DESCRIPTION OF THE TASK>
Locate the line containing "- @gradio/atoms@0.5.2" in the material below; repeat it and every line after it, exactly as written.

━━ GIVEN RECORDS

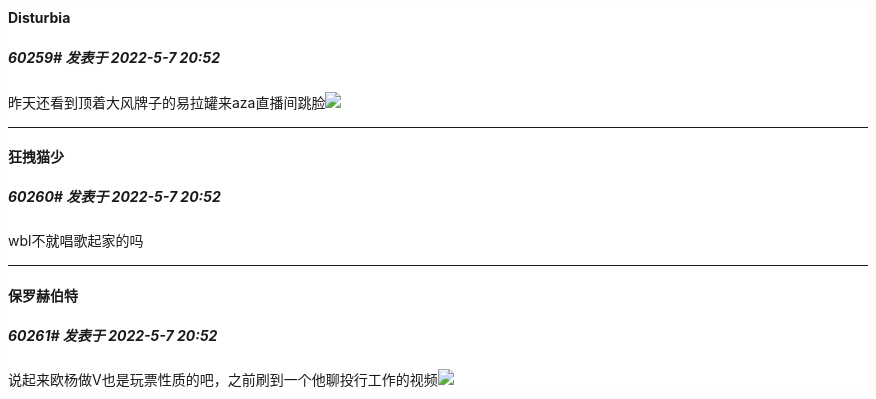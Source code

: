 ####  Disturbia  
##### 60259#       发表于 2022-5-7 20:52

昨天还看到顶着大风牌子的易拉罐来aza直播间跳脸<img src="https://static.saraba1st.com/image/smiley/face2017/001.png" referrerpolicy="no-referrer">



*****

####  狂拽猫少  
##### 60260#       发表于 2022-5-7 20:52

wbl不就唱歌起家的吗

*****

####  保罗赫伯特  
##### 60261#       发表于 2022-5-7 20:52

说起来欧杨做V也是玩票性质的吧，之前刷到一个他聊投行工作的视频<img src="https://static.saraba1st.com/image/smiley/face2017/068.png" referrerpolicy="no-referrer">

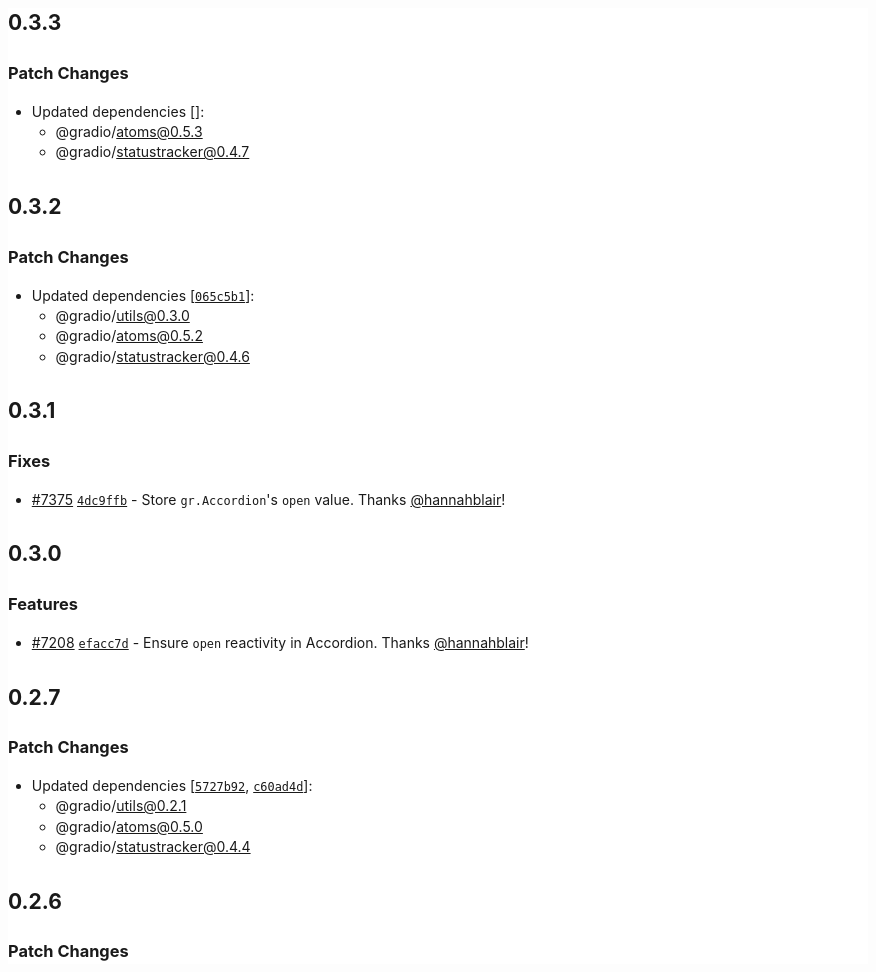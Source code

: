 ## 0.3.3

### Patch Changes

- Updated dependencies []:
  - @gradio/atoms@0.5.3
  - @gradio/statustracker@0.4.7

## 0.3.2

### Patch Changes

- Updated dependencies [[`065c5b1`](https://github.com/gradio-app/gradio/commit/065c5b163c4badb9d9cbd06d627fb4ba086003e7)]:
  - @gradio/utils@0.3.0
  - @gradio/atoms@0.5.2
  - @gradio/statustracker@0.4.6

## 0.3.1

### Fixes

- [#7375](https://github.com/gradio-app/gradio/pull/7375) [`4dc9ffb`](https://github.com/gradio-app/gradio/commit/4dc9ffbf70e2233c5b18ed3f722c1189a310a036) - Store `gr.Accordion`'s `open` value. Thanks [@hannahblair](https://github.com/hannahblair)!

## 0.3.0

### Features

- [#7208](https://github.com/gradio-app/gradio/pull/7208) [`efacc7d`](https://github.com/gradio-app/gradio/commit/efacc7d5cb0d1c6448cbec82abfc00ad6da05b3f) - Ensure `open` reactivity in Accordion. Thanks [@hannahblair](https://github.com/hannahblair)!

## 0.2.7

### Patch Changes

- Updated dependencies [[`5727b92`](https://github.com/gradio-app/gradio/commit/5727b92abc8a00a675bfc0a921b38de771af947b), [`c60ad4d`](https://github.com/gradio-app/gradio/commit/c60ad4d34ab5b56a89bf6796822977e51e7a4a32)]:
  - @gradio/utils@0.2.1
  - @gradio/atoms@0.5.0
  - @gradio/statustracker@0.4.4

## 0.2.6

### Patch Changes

━━━━

RESPONSE TO THE EXERCISE>
  - @gradio/atoms@0.5.2
  - @gradio/statustracker@0.4.6

## 0.3.1

### Fixes

- [#7375](https://github.com/gradio-app/gradio/pull/7375) [`4dc9ffb`](https://github.com/gradio-app/gradio/commit/4dc9ffbf70e2233c5b18ed3f722c1189a310a036) - Store `gr.Accordion`'s `open` value. Thanks [@hannahblair](https://github.com/hannahblair)!

## 0.3.0

### Features

- [#7208](https://github.com/gradio-app/gradio/pull/7208) [`efacc7d`](https://github.com/gradio-app/gradio/commit/efacc7d5cb0d1c6448cbec82abfc00ad6da05b3f) - Ensure `open` reactivity in Accordion. Thanks [@hannahblair](https://github.com/hannahblair)!

## 0.2.7

### Patch Changes

- Updated dependencies [[`5727b92`](https://github.com/gradio-app/gradio/commit/5727b92abc8a00a675bfc0a921b38de771af947b), [`c60ad4d`](https://github.com/gradio-app/gradio/commit/c60ad4d34ab5b56a89bf6796822977e51e7a4a32)]:
  - @gradio/utils@0.2.1
  - @gradio/atoms@0.5.0
  - @gradio/statustracker@0.4.4

## 0.2.6

### Patch Changes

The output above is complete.